I've found a bunch of stuff in my fridge (and my pantry) over the last month that was sort of sitting around, forgotten or about to go bad or just without enough of it left to do much of anything with... except make yogurt.  Here, the last three or four chocolate coins, stubbornly hanging out since Christmas, made their way into mocha latte yogurt.  I Microplaned the coins and stirred them in along with a spoonful of ground coffee and 2 spoonfuls of sugar.  The taste was among the best of anything I've made so far, though the coffee was a little coarse and I still wasn't happy with the distribution and quality of mixing.  This was, however, the first yogurt I've ever had that woke me up.

 Several months ago, my roommate went on a fruit-preserves making binge, and our apartment ended up with at least five Tupperware containers full of blackberry jam.  It's delicious stuff, though our apartment's demand for preserves never quite caught up with its supply, and now we're stuck in surplus-land.  I attacked the problem by mixing up some blackberry preserve yogurt, with about two heaping tablespoons of preserves, and I was really pleased.  The preserves are already both sweet (so no need to add more sugar) and smooth (so I didn't have any mixing or consistency issues to complain about).  It's not the most exotic thing I've ever made, and I'm sure you can find commercial blackberry yogurt plenty of places, but this is the first one I've made that had the taste and feel of something you'd actually pay money on.

Every trip I take to Berkeley Bowl results in at least fifteen dollars' worth of things I never intended to buy making their way into my shopping cart anyway because they look so delicious.  One late April's result was a bag of cinnamon sugar almonds; once the bag was nearly depleted, the rest got ground up in the mortar and pestle to produce about a quarter cup of ground nuts, which then became candied almond yogurt.  These nuts were delicious, and sweet, anyway, so the resulting yogurt tasted pretty good, but my old enemy texture reared its ugly head again.

A bag of herbs just a few days out from turning brown was the inspiration for southeast Asian herb yogurt.  I chopped up about a tablespoon each of fresh cilantro and fresh basil.  Then, because the "packaged on" date for my tub of honey ended in "2010," I decided to add the rest of it (around 2 tablespoons) to this yogurt, even though that hasn't proven to be the best idea in the past.  It was a better fate for my herbs than throwing them away, though I probably wouldn't try this again--the "herbs and honey" phase of my yogurt never actually became part of the "yogurt" phase, and it had both an odd flavor and texture as a result.
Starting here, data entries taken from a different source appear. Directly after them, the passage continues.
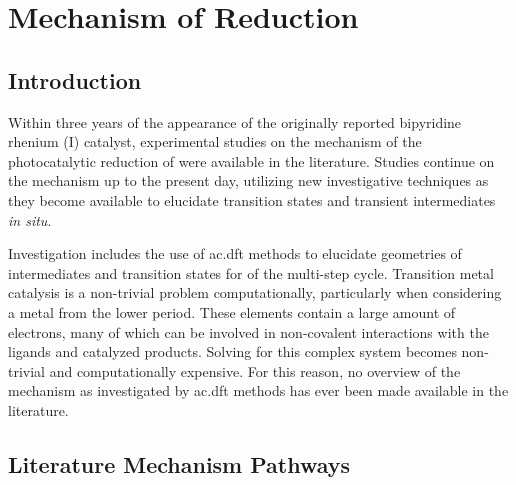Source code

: \chapter{Mechanism of \texorpdfstring{}{CO2} Reduction}\label{chap.mech}

\section{Introduction}

Within three years of the appearance of the originally reported bipyridine rhenium (I) catalyst, experimental studies on the mechanism of the photocatalytic reduction of  were available in the literature\autocite{hawecker1986}. Studies continue on the mechanism up to the present day\autocite{johnson1996, koike2002, takeda2008, smieja2012, machan2014, kou2014}, utilizing new investigative techniques as they become available to elucidate transition states and transient intermediates \textit{in situ}. 

Investigation includes the use of \gls{ac.dft} methods to elucidate geometries of intermediates and transition states for of the multi-step cycle. Transition metal catalysis is a non-trivial problem computationally, particularly when considering a metal from the lower period. These elements contain a large amount of electrons, many of which can be involved in non-covalent interactions with the ligands and catalyzed products. Solving for this complex system becomes non-trivial and computationally expensive. For this reason, no overview of the mechanism as investigated by \gls{ac.dft} methods has ever been made available in the literature. 

\section{Literature Mechanism Pathways}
The lovely pink color in this batch comes from fresh strawberries, which I chopped up and mixed into the yogurt without adding anything else.  I thought the natural sugars from the strawberries would sweeten the yogurt enough, but if I try this again, I'll definitely need to supplement it.  The strawberries weren't so finely chopped, but I didn't mind that texture so much because they were already mushy, and it didn't turn crunchy.  Aesthetically, this might have been among my more successful yogurts--it looks nice and smells pleasant too.

Monday, May 07, 2012

Leaving Through the Window: Celebrating Ten Years

Everyone has one, and if you're lucky, you might have more: an album that instantly transports you to a time and place; one that you forget about for months at a time, and every time you remember it, you smile in a wave of nostalgia.  Somehow, it hasn't grown stale through the years.  Even though nobody--no, not even you--would call it truly great music, it's brilliant to you, and that's all that matters.
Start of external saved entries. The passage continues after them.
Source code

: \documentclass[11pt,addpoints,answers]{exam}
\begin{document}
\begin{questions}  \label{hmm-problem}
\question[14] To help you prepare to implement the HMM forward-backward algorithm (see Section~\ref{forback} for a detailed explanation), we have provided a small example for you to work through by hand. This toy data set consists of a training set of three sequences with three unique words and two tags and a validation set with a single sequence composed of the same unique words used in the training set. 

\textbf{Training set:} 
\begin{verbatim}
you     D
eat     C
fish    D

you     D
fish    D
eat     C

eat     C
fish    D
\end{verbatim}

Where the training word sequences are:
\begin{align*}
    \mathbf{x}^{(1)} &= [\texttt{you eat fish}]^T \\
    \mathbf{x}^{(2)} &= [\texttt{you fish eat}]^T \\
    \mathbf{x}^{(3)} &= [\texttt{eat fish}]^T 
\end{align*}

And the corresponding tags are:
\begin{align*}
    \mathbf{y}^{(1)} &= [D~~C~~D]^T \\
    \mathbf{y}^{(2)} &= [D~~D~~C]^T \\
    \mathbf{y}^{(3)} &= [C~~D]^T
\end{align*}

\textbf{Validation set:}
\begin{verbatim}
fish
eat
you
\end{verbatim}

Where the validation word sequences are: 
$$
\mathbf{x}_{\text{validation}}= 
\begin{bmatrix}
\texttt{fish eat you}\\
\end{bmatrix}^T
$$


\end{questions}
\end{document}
Leaving Through the Window, Something Corporate's first and probably best-known commercial release, was (astoundingly) released a decade ago today.  It's an album that probably only could have come from the year 2002: some fusion of pop-punk and emo and piano-rock with its roots in every artistic movement popular during my high school years.  Something Corporate neither invented nor reinvented nor dominated the genre; Leaving Through the Window is not what most would turn to when remembering an album that typifies the culture.

But they're the ones who dominated the genre to me, and it's the album that I turn to immediately.  And no wonder--I listened to Leaving Through the Window hundreds of times in high school, in basements with friends playing Nintendo 64, in cars with girls I had crushes on, in living rooms with guys who started new bands every few weeks (where I could always say "you guys should play something by Something Corporate" and look like I knew what I was talking about).

There's a theory that the music you hear at age 14 or 15 is the music you most strongly associate with the rest of your life.  If that's true, it looks like I'm stuck with Leaving Through the Window for a very long time.  I can't imagine a better fate.